When a language learner attempts to produce an L2 sound their relative success at approaching the target is reliant on their ability to disassociate their L2 utterance from their repertoire of L1 phonemes and allophones. Disassociation is often necessary because two languages may contain sounds which seem to be the same but are produced by differing articulatory motions. They are therefore acoustically different and may be perceived to be divergent from the target by the listener.

While it is possible for adult speakers to learn to produce acoustically acceptable approximations of targets such as the troublesome /l/ and /r/ distinction over time (Flege, 1995) the level of success varies between individual speakers. It is a common remark that the more successful producers of near-native sounding pronunciation are rare, gifted or talented. Their success could be more reasonably attributed to their ability to disassociate phonological aspects of the L1 and L2 and thus minimise the transfer of phonological features from one language to the other.

Assumptions regarding the variable success of learners’ L2 also concern the relative difficulty different nationalities encounter in their production of acceptable English pronunciation. As discussed previously, a very useful observation to consider in the contrastive analysis of various language groups and their L2 English production is that nationalities with a vastly different phonetic inventory to that of English, often find it easier to learn to produce an acceptable phonetic target in the L2 than a nationality whose L1 contains contrasting sounds (Flege’s Speech learning model 1987, 1995). For example, Japanese students have an advantage over Koreans when it comes to the production of English vowels. As Japanese only contains five simple monophthongal vowels to Korean’s ten, Japanese English speakers only have five vowels to interfere with the twelve monophthongs present in (Australian) English.

Therefore, it may be assumed that it is a simpler task to learn totally foreign sounds than sounds which bear a resemblance to sounds found in the L1. Furthermore, fossilised errors, which are attributable to the negative transfer of L1 to L2, may more easily be unlearnt when they are of the foreign rather than the familiar variety. For example, English /v/, which is totally foreign to Korean and often approximated by /b/, is less of a problem to unlearn than the negatively transferred Korean high front vowel /i/ which typically replaces the similar but durationally longer English high front vowel /iː/.
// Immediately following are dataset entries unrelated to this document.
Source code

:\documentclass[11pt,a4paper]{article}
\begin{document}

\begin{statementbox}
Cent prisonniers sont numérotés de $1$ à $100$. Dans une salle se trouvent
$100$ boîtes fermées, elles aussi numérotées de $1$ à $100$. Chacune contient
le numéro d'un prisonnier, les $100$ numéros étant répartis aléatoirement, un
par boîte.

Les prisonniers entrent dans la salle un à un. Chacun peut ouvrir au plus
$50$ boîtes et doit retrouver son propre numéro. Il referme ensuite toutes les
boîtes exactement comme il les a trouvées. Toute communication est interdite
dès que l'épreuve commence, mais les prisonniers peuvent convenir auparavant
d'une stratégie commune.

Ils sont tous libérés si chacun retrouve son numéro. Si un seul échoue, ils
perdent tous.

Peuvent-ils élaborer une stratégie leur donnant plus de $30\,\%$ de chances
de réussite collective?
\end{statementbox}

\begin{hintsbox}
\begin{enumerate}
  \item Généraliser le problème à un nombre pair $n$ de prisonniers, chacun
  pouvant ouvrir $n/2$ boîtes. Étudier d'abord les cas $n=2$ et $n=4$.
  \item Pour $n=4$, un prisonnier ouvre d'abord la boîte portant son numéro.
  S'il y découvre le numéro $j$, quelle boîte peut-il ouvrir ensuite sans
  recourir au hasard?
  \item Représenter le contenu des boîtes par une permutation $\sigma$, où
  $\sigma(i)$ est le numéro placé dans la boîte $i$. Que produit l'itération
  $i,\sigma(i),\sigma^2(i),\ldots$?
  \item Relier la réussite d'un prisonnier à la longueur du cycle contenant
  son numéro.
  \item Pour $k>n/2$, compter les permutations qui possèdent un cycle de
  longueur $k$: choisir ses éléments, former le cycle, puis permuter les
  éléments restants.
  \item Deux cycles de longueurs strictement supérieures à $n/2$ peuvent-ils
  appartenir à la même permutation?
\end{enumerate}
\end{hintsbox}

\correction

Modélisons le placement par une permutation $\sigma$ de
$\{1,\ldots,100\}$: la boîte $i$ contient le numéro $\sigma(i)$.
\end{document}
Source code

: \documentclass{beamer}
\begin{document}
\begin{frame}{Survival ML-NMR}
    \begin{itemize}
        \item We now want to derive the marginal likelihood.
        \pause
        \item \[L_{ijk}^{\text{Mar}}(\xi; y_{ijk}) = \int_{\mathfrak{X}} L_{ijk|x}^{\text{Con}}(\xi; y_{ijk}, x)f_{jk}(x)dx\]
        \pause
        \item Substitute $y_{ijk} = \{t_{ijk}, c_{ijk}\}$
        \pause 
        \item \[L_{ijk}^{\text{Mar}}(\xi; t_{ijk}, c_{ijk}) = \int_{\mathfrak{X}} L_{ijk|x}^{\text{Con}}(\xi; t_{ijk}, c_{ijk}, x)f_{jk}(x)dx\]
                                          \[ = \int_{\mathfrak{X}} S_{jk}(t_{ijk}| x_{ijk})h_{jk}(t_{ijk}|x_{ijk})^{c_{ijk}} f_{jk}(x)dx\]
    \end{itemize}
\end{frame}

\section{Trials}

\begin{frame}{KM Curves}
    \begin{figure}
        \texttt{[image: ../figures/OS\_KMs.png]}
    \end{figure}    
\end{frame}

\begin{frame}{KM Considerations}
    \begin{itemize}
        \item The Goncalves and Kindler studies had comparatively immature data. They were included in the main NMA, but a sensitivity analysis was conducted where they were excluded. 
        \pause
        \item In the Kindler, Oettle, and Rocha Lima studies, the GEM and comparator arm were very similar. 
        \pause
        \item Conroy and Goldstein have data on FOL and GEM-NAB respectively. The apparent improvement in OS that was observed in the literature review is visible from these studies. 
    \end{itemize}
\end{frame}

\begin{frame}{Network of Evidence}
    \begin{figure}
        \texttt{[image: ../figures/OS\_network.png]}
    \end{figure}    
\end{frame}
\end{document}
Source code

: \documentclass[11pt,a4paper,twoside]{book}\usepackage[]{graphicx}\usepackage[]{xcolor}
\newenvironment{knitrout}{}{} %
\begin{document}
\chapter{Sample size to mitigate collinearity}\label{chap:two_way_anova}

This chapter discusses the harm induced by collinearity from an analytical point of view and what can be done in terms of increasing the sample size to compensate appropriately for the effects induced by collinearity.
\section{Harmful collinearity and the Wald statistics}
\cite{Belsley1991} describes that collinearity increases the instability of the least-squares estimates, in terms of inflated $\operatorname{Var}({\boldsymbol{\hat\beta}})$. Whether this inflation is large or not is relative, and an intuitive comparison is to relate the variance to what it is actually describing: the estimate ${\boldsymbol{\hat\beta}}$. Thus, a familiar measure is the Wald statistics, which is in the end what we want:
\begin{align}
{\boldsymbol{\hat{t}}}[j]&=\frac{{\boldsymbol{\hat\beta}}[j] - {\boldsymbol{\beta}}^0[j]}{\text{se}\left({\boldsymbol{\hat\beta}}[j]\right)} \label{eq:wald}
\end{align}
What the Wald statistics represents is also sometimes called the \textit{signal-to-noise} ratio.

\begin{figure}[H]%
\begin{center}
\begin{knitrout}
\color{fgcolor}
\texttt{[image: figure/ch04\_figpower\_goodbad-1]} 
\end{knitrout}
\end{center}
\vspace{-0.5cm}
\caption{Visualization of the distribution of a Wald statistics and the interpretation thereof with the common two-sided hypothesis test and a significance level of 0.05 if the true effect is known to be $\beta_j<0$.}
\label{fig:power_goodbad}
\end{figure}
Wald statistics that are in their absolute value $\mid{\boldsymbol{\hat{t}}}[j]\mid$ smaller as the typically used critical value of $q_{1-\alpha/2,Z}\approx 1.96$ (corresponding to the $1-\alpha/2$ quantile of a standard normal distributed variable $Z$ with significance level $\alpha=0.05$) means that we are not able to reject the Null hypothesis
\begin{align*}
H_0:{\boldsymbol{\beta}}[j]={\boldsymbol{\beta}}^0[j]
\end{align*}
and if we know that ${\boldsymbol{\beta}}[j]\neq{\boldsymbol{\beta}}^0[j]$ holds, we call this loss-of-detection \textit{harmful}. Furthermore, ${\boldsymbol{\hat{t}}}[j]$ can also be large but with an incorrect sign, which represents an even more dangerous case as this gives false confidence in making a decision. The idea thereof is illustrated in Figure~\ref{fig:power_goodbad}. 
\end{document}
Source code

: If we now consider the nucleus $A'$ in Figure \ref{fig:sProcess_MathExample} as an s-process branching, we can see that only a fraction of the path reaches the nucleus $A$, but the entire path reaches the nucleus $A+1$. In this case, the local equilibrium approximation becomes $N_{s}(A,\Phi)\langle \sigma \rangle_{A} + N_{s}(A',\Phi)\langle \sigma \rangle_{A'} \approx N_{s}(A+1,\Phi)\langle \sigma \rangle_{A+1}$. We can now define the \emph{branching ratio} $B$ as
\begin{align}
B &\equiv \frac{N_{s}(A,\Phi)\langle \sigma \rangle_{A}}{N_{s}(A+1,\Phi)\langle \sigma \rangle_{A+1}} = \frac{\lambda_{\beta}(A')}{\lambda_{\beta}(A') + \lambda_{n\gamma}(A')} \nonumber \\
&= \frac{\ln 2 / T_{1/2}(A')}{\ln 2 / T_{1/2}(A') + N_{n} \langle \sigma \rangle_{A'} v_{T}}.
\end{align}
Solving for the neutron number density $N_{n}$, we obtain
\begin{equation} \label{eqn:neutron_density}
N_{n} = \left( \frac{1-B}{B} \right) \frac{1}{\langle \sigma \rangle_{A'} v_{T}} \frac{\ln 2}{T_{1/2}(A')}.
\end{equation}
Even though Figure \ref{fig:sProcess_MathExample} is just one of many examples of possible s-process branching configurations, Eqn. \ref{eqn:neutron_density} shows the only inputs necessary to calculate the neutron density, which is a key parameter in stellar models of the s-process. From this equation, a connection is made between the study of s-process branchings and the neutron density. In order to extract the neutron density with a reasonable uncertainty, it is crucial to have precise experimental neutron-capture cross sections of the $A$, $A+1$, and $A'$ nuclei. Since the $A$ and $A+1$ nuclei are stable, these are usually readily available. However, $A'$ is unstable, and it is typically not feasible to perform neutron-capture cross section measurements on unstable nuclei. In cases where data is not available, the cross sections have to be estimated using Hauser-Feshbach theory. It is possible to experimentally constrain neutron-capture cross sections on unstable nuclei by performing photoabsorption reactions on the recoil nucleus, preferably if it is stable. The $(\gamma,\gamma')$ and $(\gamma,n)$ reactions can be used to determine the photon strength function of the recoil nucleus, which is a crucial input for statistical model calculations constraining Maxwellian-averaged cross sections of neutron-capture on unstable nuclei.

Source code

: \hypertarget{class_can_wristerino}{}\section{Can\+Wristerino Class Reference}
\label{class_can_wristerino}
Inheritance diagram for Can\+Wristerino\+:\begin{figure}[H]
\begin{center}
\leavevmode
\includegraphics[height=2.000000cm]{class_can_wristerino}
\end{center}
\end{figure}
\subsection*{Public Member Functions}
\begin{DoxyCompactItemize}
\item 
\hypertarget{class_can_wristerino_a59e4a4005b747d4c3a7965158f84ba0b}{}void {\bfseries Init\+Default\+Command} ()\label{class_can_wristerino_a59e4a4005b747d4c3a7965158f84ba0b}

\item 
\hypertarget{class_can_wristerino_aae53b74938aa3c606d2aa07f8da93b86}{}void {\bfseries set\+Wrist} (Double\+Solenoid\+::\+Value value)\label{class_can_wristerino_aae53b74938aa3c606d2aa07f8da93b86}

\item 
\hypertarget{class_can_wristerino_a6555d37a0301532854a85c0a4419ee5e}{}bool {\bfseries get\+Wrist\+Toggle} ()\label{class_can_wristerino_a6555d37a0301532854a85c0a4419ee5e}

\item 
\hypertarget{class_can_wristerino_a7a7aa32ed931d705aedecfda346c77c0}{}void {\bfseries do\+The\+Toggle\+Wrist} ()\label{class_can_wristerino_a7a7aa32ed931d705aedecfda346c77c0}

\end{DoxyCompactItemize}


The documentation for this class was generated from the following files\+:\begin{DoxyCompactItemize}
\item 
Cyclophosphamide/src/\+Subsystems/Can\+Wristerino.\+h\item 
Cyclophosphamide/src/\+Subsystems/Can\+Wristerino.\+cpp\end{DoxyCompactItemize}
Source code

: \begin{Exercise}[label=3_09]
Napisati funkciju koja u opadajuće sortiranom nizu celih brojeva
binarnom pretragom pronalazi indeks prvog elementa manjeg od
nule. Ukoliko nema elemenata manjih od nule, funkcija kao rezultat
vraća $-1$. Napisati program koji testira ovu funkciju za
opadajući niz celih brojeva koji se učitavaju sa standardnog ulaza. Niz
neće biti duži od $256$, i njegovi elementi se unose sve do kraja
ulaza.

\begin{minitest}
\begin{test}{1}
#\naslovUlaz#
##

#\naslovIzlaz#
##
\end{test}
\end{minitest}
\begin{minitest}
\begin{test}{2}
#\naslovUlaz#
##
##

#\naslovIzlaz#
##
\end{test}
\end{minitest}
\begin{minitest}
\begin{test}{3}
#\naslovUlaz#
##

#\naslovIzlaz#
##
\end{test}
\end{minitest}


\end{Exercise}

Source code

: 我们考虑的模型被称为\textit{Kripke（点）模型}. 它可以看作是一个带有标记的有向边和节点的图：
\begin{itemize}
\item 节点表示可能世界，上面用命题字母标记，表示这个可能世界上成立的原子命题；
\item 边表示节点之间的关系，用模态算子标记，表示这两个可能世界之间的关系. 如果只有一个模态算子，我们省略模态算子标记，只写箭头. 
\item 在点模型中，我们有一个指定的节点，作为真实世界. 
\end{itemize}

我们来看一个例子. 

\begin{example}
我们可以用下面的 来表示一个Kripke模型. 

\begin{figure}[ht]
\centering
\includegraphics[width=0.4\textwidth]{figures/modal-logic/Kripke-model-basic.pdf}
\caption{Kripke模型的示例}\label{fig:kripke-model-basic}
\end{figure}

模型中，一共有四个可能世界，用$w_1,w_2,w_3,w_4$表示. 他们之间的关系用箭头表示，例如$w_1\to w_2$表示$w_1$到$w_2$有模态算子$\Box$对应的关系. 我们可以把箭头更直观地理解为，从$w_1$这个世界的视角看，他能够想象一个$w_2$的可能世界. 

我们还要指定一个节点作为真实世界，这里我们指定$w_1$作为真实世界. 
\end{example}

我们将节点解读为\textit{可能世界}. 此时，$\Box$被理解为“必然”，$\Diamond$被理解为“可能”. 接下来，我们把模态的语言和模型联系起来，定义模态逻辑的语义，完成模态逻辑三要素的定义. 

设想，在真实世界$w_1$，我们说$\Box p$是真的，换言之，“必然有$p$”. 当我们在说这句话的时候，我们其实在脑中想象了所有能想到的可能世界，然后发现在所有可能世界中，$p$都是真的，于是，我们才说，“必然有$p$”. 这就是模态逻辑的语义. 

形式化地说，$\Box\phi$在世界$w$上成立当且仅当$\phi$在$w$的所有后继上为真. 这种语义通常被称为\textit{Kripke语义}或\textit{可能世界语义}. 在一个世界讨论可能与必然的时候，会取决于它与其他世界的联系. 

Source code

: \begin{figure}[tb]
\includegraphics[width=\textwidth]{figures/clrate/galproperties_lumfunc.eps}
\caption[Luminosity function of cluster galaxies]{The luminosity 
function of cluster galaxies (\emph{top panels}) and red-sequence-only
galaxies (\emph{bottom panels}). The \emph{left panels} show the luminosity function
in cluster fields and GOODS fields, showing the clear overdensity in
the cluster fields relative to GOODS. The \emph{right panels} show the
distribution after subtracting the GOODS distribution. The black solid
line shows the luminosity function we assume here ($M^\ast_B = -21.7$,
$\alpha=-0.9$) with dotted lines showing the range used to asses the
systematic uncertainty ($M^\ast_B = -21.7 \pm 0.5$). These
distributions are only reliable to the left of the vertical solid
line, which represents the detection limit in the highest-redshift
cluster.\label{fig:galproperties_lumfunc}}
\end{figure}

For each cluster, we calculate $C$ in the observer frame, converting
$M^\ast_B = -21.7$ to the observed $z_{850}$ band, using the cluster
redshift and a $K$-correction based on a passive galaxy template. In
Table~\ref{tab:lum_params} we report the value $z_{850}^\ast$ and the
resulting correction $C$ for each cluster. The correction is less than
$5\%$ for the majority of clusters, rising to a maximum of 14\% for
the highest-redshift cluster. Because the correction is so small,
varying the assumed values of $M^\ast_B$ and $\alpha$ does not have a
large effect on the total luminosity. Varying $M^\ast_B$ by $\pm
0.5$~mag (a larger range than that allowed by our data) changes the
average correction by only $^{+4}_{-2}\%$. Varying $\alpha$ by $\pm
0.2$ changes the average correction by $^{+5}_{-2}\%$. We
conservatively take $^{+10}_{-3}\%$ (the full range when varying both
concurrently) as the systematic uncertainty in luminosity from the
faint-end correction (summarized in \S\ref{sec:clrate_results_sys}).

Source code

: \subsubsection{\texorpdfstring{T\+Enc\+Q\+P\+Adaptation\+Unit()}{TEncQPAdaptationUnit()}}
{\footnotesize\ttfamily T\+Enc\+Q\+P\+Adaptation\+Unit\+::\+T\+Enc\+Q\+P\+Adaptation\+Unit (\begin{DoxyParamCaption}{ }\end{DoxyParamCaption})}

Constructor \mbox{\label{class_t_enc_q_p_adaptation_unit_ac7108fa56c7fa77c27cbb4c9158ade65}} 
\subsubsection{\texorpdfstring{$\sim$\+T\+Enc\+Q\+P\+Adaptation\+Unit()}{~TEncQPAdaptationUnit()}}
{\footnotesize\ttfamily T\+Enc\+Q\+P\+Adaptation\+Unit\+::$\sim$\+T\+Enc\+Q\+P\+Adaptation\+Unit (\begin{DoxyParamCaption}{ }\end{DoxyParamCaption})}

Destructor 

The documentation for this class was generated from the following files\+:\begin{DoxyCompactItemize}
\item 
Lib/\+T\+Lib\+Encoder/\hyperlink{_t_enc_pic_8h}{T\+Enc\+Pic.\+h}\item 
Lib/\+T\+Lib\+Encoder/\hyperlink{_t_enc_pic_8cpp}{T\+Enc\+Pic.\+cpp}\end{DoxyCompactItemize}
Each language has its own pattern relating to the length of vowels. Languages vary widely as to whether and how much vowel duration is affected by the following consonant. English has extremely exaggerated pre-consonantal vowel duration when preceding voiced consonants. (Takahashi, 1987).

There are however some universal (inter-lingual) consistencies in vowel length. Low vowels are always longer than high vowels, and back vowels tend to be longer than front vowels. For this reason vowel duration is often regarded to be a universal. More of this phenomenon of universals and their significance to interlanguage transfer is discussed in the following section.

2. Phonological Universals

Phonological Universals are phonological patterns which are common to all known languages. They are also referred to as being unmarked, (common and regularly occurring phenomena), or inversely, as being marked (distinctive and unique phenomena). In English for example, /s/ is unmarked and /θ/ is marked. Another notion, implicational universals, is that the presence of a marked segment /θ/ in a language implies the presence of an unmarked segment /s/, but the reverse is not true. See Greenberg (1966) for a complete description.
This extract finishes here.